# [TASK DATA]
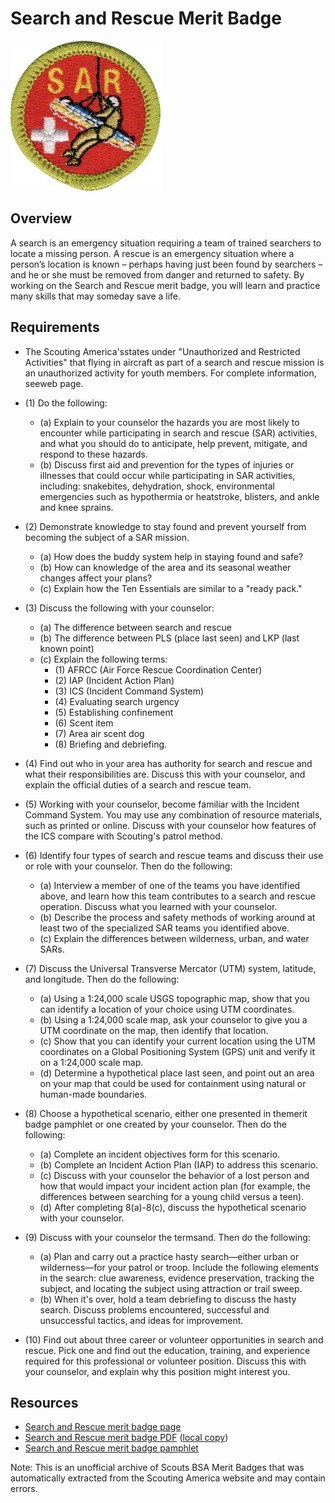 

# Search and Rescue Merit Badge

![Search and Rescue Merit Badge](images/search-and-rescue-merit-badge.jpg)

## Overview



A search is an emergency situation requiring a team of trained searchers to locate a missing person. A rescue is an emergency situation where a person’s location is known – perhaps having just been found by searchers – and he or she must be removed from danger and returned to safety. By working on the Search and Rescue merit badge, you will learn and practice many skills that may someday save a life.

## Requirements

* The Scouting America'sstates under "Unauthorized and Restricted Activities" that flying in aircraft as part of a search and rescue mission is an unauthorized activity for youth members. For complete information, seeweb page.
* (1) Do the following:
    * (a) Explain to your counselor the hazards you are most likely to encounter while participating in search and rescue (SAR) activities, and what you should do to anticipate, help prevent, mitigate, and respond to these hazards.
    * (b) Discuss first aid and prevention for the types of injuries or illnesses that could occur while participating in SAR activities, including: snakebites, dehydration, shock, environmental emergencies such as hypothermia or heatstroke, blisters, and ankle and knee sprains.


* (2) Demonstrate knowledge to stay found and prevent yourself from becoming the subject of a SAR mission.
    * (a) How does the buddy system help in staying found and safe?
    * (b) How can knowledge of the area and its seasonal weather changes affect your plans?
    * (c) Explain how the Ten Essentials are similar to a "ready pack."


* (3) Discuss the following with your counselor:
    * (a) The difference between search and rescue
    * (b) The difference between PLS (place last seen) and LKP (last known point)
    * (c) Explain the following terms:
        * (1) AFRCC (Air Force Rescue Coordination Center)
        * (2) IAP (Incident Action Plan)
        * (3) ICS (Incident Command System)
        * (4) Evaluating search urgency
        * (5) Establishing confinement
        * (6) Scent item
        * (7) Area air scent dog
        * (8) Briefing and debriefing.




* (4) Find out who in your area has authority for search and rescue and what their responsibilities are. Discuss this with your counselor, and explain the official duties of a search and rescue team.
* (5) Working with your counselor, become familiar with the Incident Command System.  You may use any combination of resource materials, such as printed or online.  Discuss with your counselor how features of the ICS compare with Scouting's patrol method.
* (6) Identify four types of search and rescue teams and discuss their use or role with your counselor. Then do the following:
    * (a) Interview a member of one of the teams you have identified above, and learn how this team contributes to a search and rescue operation. Discuss what you learned with your counselor.
    * (b) Describe the process and safety methods of working around at least two of the specialized SAR teams you identified above.
    * (c) Explain the differences between wilderness, urban, and water SARs.


* (7) Discuss the Universal Transverse Mercator (UTM) system, latitude, and longitude. Then do the following:
    * (a) Using a 1:24,000 scale USGS topographic map, show that you can identify a location of your choice using UTM coordinates.
    * (b) Using a 1:24,000 scale map, ask your counselor to give you a UTM coordinate on the map, then identify that location.
    * (c) Show that you can identify your current location using the UTM coordinates on a Global Positioning System (GPS) unit and verify it on a 1:24,000 scale map.
    * (d) Determine a hypothetical place last seen, and point out an area on your map that could be used for containment using natural or human-made boundaries.


* (8) Choose a hypothetical scenario, either one presented in themerit badge pamphlet or one created by your counselor.  Then do the following:
    * (a) Complete an incident objectives form for this scenario.
    * (b) Complete an Incident Action Plan (IAP) to address this scenario.
    * (c) Discuss with your counselor the behavior of a lost person and how that would impact your incident action plan (for example, the differences between searching for a young child versus a teen).
    * (d) After completing 8(a)-8(c), discuss the hypothetical scenario with your counselor.


* (9) Discuss with your counselor the termsand. Then do the following:
    * (a) Plan and carry out a practice hasty search—either urban or wilderness—for your patrol or troop. Include the following elements in the search: clue awareness, evidence preservation, tracking the subject, and locating the subject using attraction or trail sweep.
    * (b) When it's over, hold a team debriefing to discuss the hasty search. Discuss problems encountered, successful and unsuccessful tactics, and ideas for improvement.


* (10) Find out about three career or volunteer opportunities in search and rescue. Pick one and find out the education, training, and experience required for this professional or volunteer position. Discuss this with your counselor, and explain why this position might interest you.


## Resources

- [Search and Rescue merit badge page](https://www.scouting.org/merit-badges/search-and-rescue/)
- [Search and Rescue merit badge PDF](https://filestore.scouting.org/filestore/Merit_Badge_ReqandRes/Pamphlets/Search%20and%20Rescue_2023.pdf) ([local copy](files/search-and-rescue-merit-badge.pdf))
- [Search and Rescue merit badge pamphlet](https://www.scoutshop.org/search-rescue-merit-badge-pamphlet-660209.html)

Note: This is an unofficial archive of Scouts BSA Merit Badges that was automatically extracted from the Scouting America website and may contain errors.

# [YOUR INSTRUCTIONS]
Could you write out the records exactly while omitting every picture?

# [ANSWER BOX]
# Search and Rescue Merit Badge

![Search and Rescue Merit Badge](images/search-and-rescue-merit-badge.jpg)

## Overview



A search is an emergency situation requiring a team of trained searchers to locate a missing person. A rescue is an emergency situation where a person’s location is known – perhaps having just been found by searchers – and he or she must be removed from danger and returned to safety. By working on the Search and Rescue merit badge, you will learn and practice many skills that may someday save a life.

## Requirements

* The Scouting America'sstates under "Unauthorized and Restricted Activities" that flying in aircraft as part of a search and rescue mission is an unauthorized activity for youth members. For complete information, seeweb page.
* (1) Do the following:
    * (a) Explain to your counselor the hazards you are most likely to encounter while participating in search and rescue (SAR) activities, and what you should do to anticipate, help prevent, mitigate, and respond to these hazards.
    * (b) Discuss first aid and prevention for the types of injuries or illnesses that could occur while participating in SAR activities, including: snakebites, dehydration, shock, environmental emergencies such as hypothermia or heatstroke, blisters, and ankle and knee sprains.


* (2) Demonstrate knowledge to stay found and prevent yourself from becoming the subject of a SAR mission.
    * (a) How does the buddy system help in staying found and safe?
    * (b) How can knowledge of the area and its seasonal weather changes affect your plans?
    * (c) Explain how the Ten Essentials are similar to a "ready pack."


* (3) Discuss the following with your counselor:
    * (a) The difference between search and rescue
    * (b) The difference between PLS (place last seen) and LKP (last known point)
    * (c) Explain the following terms:
        * (1) AFRCC (Air Force Rescue Coordination Center)
        * (2) IAP (Incident Action Plan)
        * (3) ICS (Incident Command System)
        * (4) Evaluating search urgency
        * (5) Establishing confinement
        * (6) Scent item
        * (7) Area air scent dog
        * (8) Briefing and debriefing.




* (4) Find out who in your area has authority for search and rescue and what their responsibilities are. Discuss this with your counselor, and explain the official duties of a search and rescue team.
* (5) Working with your counselor, become familiar with the Incident Command System.  You may use any combination of resource materials, such as printed or online.  Discuss with your counselor how features of the ICS compare with Scouting's patrol method.
* (6) Identify four types of search and rescue teams and discuss their use or role with your counselor. Then do the following:
    * (a) Interview a member of one of the teams you have identified above, and learn how this team contributes to a search and rescue operation. Discuss what you learned with your counselor.
    * (b) Describe the process and safety methods of working around at least two of the specialized SAR teams you identified above.
    * (c) Explain the differences between wilderness, urban, and water SARs.


* (7) Discuss the Universal Transverse Mercator (UTM) system, latitude, and longitude. Then do the following:
    * (a) Using a 1:24,000 scale USGS topographic map, show that you can identify a location of your choice using UTM coordinates.
    * (b) Using a 1:24,000 scale map, ask your counselor to give you a UTM coordinate on the map, then identify that location.
    * (c) Show that you can identify your current location using the UTM coordinates on a Global Positioning System (GPS) unit and verify it on a 1:24,000 scale map.
    * (d) Determine a hypothetical place last seen, and point out an area on your map that could be used for containment using natural or human-made boundaries.


* (8) Choose a hypothetical scenario, either one presented in themerit badge pamphlet or one created by your counselor.  Then do the following:
    * (a) Complete an incident objectives form for this scenario.
    * (b) Complete an Incident Action Plan (IAP) to address this scenario.
    * (c) Discuss with your counselor the behavior of a lost person and how that would impact your incident action plan (for example, the differences between searching for a young child versus a teen).
    * (d) After completing 8(a)-8(c), discuss the hypothetical scenario with your counselor.


* (9) Discuss with your counselor the termsand. Then do the following:
    * (a) Plan and carry out a practice hasty search—either urban or wilderness—for your patrol or troop. Include the following elements in the search: clue awareness, evidence preservation, tracking the subject, and locating the subject using attraction or trail sweep.
    * (b) When it's over, hold a team debriefing to discuss the hasty search. Discuss problems encountered, successful and unsuccessful tactics, and ideas for improvement.


* (10) Find out about three career or volunteer opportunities in search and rescue. Pick one and find out the education, training, and experience required for this professional or volunteer position. Discuss this with your counselor, and explain why this position might interest you.


## Resources

- [Search and Rescue merit badge page](https://www.scouting.org/merit-badges/search-and-rescue/)
- [Search and Rescue merit badge PDF](https://filestore.scouting.org/filestore/Merit_Badge_ReqandRes/Pamphlets/Search%20and%20Rescue_2023.pdf) ([local copy](files/search-and-rescue-merit-badge.pdf))
- [Search and Rescue merit badge pamphlet](https://www.scoutshop.org/search-rescue-merit-badge-pamphlet-660209.html)

Note: This is an unofficial archive of Scouts BSA Merit Badges that was automatically extracted from the Scouting America website and may contain errors.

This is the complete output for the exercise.